The world's fifth largest PC vendor, Asustek Computer Inc., is looking to expand into the cloud service space in a big way with its unveiling of the ASUS Cloud Platform, an updated rendition of their WebStorage file hosting service.

ASUS announced on May 27th that their rebranded cloud platform will now cost $22.99 US a year for 100 gigabytes of cloud storage. The 70 percent price drop puts them in a prime competitive position with the biggest cloud service providers in the US, which offer the same storage capacity for $99 (DropBox) and $23.88 (Google). They also have a 500 gigabyte option, available for $99.99 a year.
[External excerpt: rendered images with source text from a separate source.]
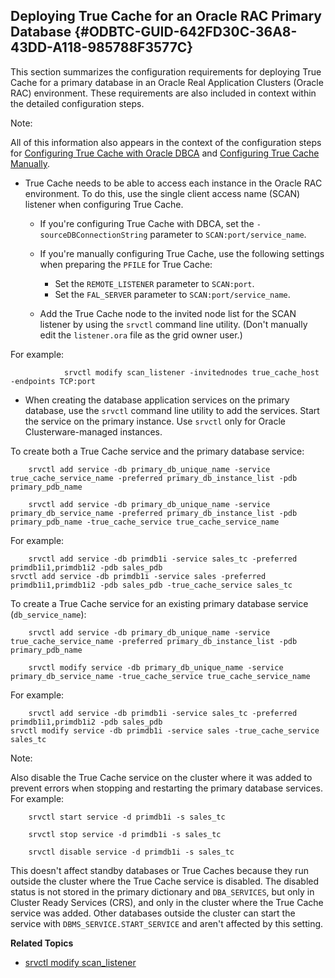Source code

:  

## Deploying True Cache for an Oracle RAC Primary Database {#ODBTC-GUID-642FD30C-36A8-43DD-A118-985788F3577C}

This section summarizes the configuration requirements for deploying True Cache for a primary database in an Oracle Real Application Clusters (Oracle RAC) environment. These requirements are also included in context within the detailed configuration steps.

Note:

All of this information also appears in the context of the configuration steps for [Configuring True Cache with Oracle DBCA](configuring-true-cache-oracle-dbca.html#GUID-32AFBE99-73B3-4F79-A138-66007AC8A896 "The simplest way to configure a True Cache environment is to use Oracle Database Configuration Assistant \(Oracle DBCA\).") and [Configuring True Cache Manually](configuring-true-cache-manually.html#GUID-C52CC00C-3035-4A7C-8AB1-C68648A120F8 "Follow these steps to set up a True Cache environment manually if you're not using the Oracle Database Configuration Assistant \(Oracle DBCA\)."). 

  * True Cache needs to be able to access each instance in the Oracle RAC environment. To do this, use the single client access name (SCAN) listener when configuring True Cache.

    * If you're configuring True Cache with DBCA, set the `-sourceDBConnectionString` parameter to `SCAN:port/service_name`. 
    * If you're manually configuring True Cache, use the following settings when preparing the `PFILE` for True Cache: 

      * Set the `REMOTE_LISTENER` parameter to `SCAN:port`. 
      * Set the `FAL_SERVER` parameter to `SCAN:port/service_name`. 
    * Add the True Cache node to the invited node list for the SCAN listener by using the `srvctl` command line utility. (Don't manually edit the `listener.ora` file as the grid owner user.)

For example:
        
                srvctl modify scan_listener -invitednodes true_cache_host -endpoints TCP:port

  * When creating the database application services on the primary database, use the `srvctl` command line utility to add the services. Start the service on the primary instance. Use `srvctl` only for Oracle Clusterware-managed instances.

To create both a True Cache service and the primary database service:
    
        srvctl add service -db primary_db_unique_name -service true_cache_service_name -preferred primary_db_instance_list -pdb primary_pdb_name
    
        srvctl add service -db primary_db_unique_name -service primary_db_service_name -preferred primary_db_instance_list -pdb primary_pdb_name -true_cache_service true_cache_service_name

For example:
    
        srvctl add service -db primdb1i -service sales_tc -preferred primdb1i1,primdb1i2 -pdb sales_pdb
    srvctl add service -db primdb1i -service sales -preferred primdb1i1,primdb1i2 -pdb sales_pdb -true_cache_service sales_tc

To create a True Cache service for an existing primary database service (`db_service_name`): 
    
        srvctl add service -db primary_db_unique_name -service true_cache_service_name -preferred primary_db_instance_list -pdb primary_pdb_name
    
        srvctl modify service -db primary_db_unique_name -service primary_db_service_name -true_cache_service true_cache_service_name

For example:
    
        srvctl add service -db primdb1i -service sales_tc -preferred primdb1i1,primdb1i2 -pdb sales_pdb
    srvctl modify service -db primdb1i -service sales -true_cache_service sales_tc

Note:

Also disable the True Cache service on the cluster where it was added to prevent errors when stopping and restarting the primary database services. For example:
    
        srvctl start service -d primdb1i -s sales_tc
    
        srvctl stop service -d primdb1i -s sales_tc
    
        srvctl disable service -d primdb1i -s sales_tc

This doesn't affect standby databases or True Caches because they run outside the cluster where the True Cache service is disabled. The disabled status is not stored in the primary dictionary and `DBA_SERVICES`, but only in Cluster Ready Services (CRS), and only in the cluster where the True Cache service was added. Other databases outside the cluster can start the service with `DBMS_SERVICE.START_SERVICE` and aren't affected by this setting. 




**Related Topics**

  * [srvctl modify scan_listener](https://docs.oracle.com/pls/topic/lookup?ctx=en/database/oracle/oracle-database/23&id=RACAD-GUID-8E829323-D14F-40E4-AE39-CB23885EED85)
The new Cloud Platform is designed to attract more individual and enterprise users with its simple interface and useful features, and the PC giant expects 50 million users by the end of the year, a rise of over 60% of its current base.

Despite the already large install base, ASUS stated that only about 0.5 - 1% of their users pay subscription fees, as they offer up to 5 gigabytes of storage for free for individual users. The company plans on raising that percentage to over 1% this year, hoping that the improvements in their service and the much smaller entry fee will persuade customers into paying for extra storage.

With the increased reliability on cloud storage to share files across mobile devices, ASUS sees the online data storage industry as an ever-expanding market and an opportunity to branch into the role of a service provider. The hardware giant is looking to follow in the footsteps of companies like Google, Microsoft, and Amazon to provide cloud services to customers at little or no cost, and entice businesses with large storage options at very affordable price points.

In addition to the enterprise and individual customers, ASUS intends to appeal to app developers by offering plenty of useful tools for software coding across different platforms. The tools are meant to "help developers and businesses manage large amounts of data backed by cloud computing technologies" and come included with the service.

ASUS plans to set up a new data center in Taipei to install more servers for its storage platform. The new center is set to open later this year, joining their six current data centers, with three in Taiwan and one in China, the US, and Luxembourg.